Problem description = Looking at the records below, say how many lines include "location", and add nothing else.

Exercise materials =

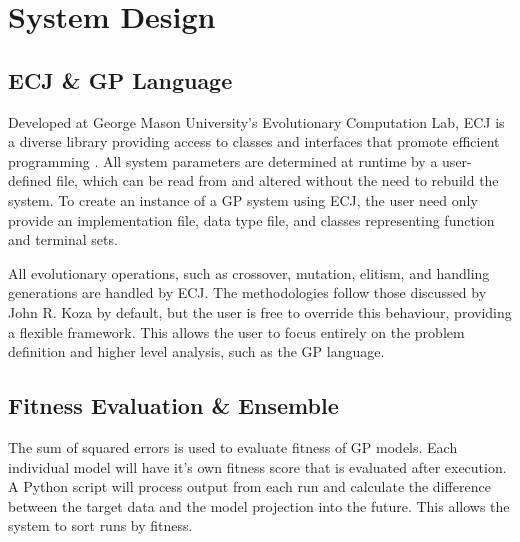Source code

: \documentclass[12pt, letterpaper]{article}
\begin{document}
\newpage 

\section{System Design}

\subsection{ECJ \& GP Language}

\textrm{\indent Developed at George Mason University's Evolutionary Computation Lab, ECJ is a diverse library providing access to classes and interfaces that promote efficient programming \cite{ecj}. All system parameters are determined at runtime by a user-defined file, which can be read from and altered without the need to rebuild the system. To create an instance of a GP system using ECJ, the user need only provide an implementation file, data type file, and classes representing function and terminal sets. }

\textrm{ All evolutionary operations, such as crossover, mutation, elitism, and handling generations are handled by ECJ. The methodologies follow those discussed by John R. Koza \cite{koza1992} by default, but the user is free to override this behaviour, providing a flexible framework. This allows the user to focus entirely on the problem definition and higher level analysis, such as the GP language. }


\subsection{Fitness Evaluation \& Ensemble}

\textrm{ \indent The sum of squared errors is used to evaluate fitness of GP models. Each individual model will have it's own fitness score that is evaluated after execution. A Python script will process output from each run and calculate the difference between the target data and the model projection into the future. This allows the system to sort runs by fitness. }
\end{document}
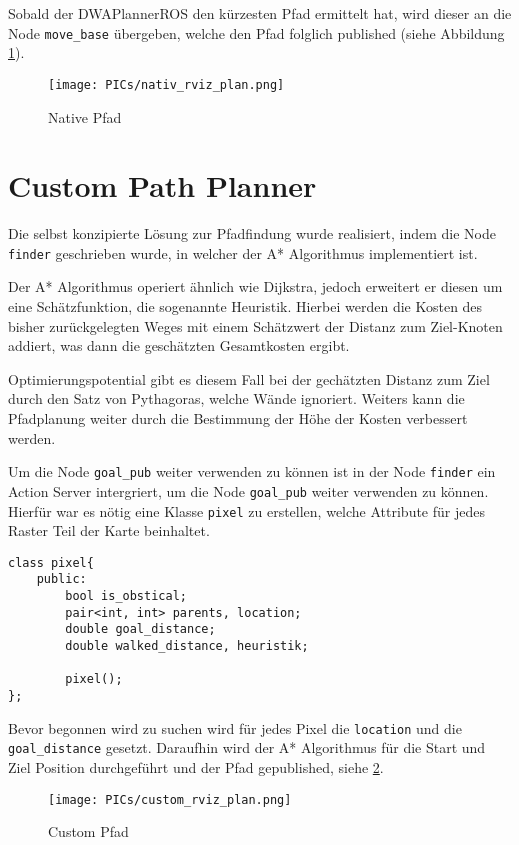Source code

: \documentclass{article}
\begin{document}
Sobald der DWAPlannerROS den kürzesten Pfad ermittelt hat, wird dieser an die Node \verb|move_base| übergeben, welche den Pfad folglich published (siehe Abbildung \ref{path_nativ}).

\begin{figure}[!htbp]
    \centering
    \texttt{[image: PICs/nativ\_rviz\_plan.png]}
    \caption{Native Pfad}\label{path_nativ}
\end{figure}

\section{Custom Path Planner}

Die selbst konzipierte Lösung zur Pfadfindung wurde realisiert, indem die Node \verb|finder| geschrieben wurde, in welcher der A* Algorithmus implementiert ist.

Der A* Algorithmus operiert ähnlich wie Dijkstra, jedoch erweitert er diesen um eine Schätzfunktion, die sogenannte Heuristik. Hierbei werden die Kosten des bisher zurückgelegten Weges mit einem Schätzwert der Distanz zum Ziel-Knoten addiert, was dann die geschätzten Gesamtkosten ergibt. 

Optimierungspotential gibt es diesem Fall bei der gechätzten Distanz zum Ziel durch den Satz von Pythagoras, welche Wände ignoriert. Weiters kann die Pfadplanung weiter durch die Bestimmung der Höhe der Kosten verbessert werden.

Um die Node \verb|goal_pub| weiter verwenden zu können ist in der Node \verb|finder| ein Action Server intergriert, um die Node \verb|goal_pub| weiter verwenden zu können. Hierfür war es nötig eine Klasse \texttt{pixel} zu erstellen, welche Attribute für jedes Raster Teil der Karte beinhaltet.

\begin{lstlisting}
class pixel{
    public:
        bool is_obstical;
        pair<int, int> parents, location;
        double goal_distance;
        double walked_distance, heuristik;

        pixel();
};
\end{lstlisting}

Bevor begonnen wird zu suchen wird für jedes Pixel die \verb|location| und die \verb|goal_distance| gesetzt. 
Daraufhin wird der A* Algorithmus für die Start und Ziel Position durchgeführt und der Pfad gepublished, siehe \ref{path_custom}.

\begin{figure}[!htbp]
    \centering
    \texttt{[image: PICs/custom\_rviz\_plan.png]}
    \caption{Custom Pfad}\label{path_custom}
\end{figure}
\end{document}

...

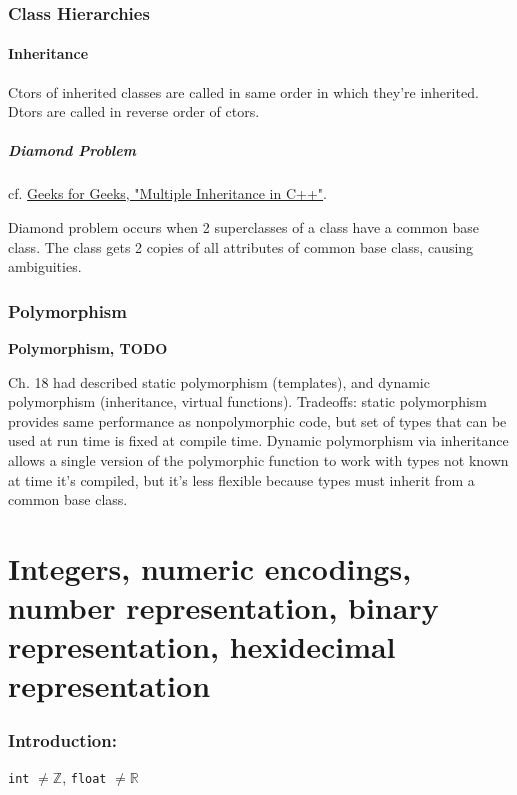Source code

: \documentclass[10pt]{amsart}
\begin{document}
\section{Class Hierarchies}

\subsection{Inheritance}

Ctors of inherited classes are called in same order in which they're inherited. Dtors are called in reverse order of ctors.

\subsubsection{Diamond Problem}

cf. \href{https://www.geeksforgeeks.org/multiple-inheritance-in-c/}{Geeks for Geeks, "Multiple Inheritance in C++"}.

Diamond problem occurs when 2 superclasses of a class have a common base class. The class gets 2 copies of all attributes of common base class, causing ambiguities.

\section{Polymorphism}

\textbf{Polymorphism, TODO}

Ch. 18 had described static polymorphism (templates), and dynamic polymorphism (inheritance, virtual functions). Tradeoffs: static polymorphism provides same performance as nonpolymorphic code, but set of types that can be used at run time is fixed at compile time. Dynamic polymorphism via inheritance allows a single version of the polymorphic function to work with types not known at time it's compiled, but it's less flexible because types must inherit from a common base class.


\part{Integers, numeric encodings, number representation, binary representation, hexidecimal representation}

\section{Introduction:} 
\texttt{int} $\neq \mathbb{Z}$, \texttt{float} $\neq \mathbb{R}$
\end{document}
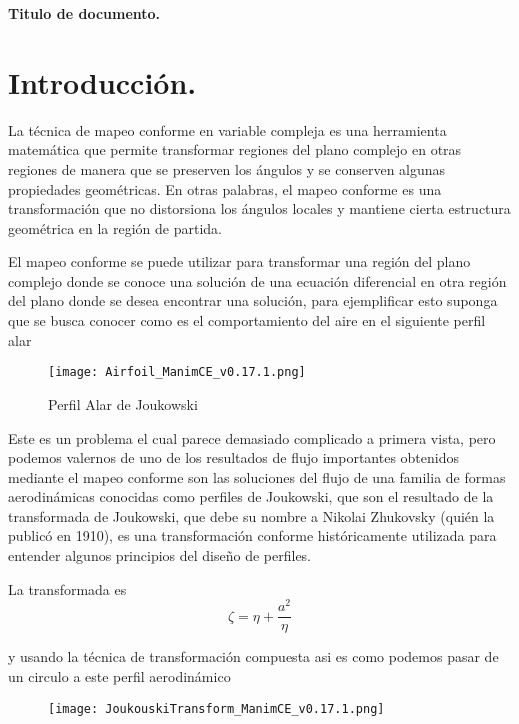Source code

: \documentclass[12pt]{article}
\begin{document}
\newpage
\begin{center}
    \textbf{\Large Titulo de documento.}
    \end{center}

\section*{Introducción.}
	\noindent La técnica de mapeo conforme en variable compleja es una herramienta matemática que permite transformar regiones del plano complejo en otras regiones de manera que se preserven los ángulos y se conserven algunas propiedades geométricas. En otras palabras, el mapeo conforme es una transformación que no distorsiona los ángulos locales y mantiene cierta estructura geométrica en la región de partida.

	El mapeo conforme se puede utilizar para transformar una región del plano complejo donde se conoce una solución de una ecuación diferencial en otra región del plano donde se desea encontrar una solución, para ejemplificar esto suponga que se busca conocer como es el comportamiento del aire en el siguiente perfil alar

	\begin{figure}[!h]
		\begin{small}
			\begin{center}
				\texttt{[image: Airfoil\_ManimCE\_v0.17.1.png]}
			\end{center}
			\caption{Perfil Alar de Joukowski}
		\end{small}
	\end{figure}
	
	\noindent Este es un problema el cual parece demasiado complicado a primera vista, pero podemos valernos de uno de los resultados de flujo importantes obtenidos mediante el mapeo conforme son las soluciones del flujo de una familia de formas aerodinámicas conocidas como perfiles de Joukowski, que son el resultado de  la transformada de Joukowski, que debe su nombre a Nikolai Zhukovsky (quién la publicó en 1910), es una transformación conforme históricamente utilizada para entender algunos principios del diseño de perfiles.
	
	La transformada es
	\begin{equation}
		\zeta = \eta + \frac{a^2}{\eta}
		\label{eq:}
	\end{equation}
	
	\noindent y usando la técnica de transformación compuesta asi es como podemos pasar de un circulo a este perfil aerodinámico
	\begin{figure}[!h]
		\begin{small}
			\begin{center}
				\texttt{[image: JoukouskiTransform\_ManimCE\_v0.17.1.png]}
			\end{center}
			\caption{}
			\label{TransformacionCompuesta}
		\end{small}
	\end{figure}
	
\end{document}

Answer box = 2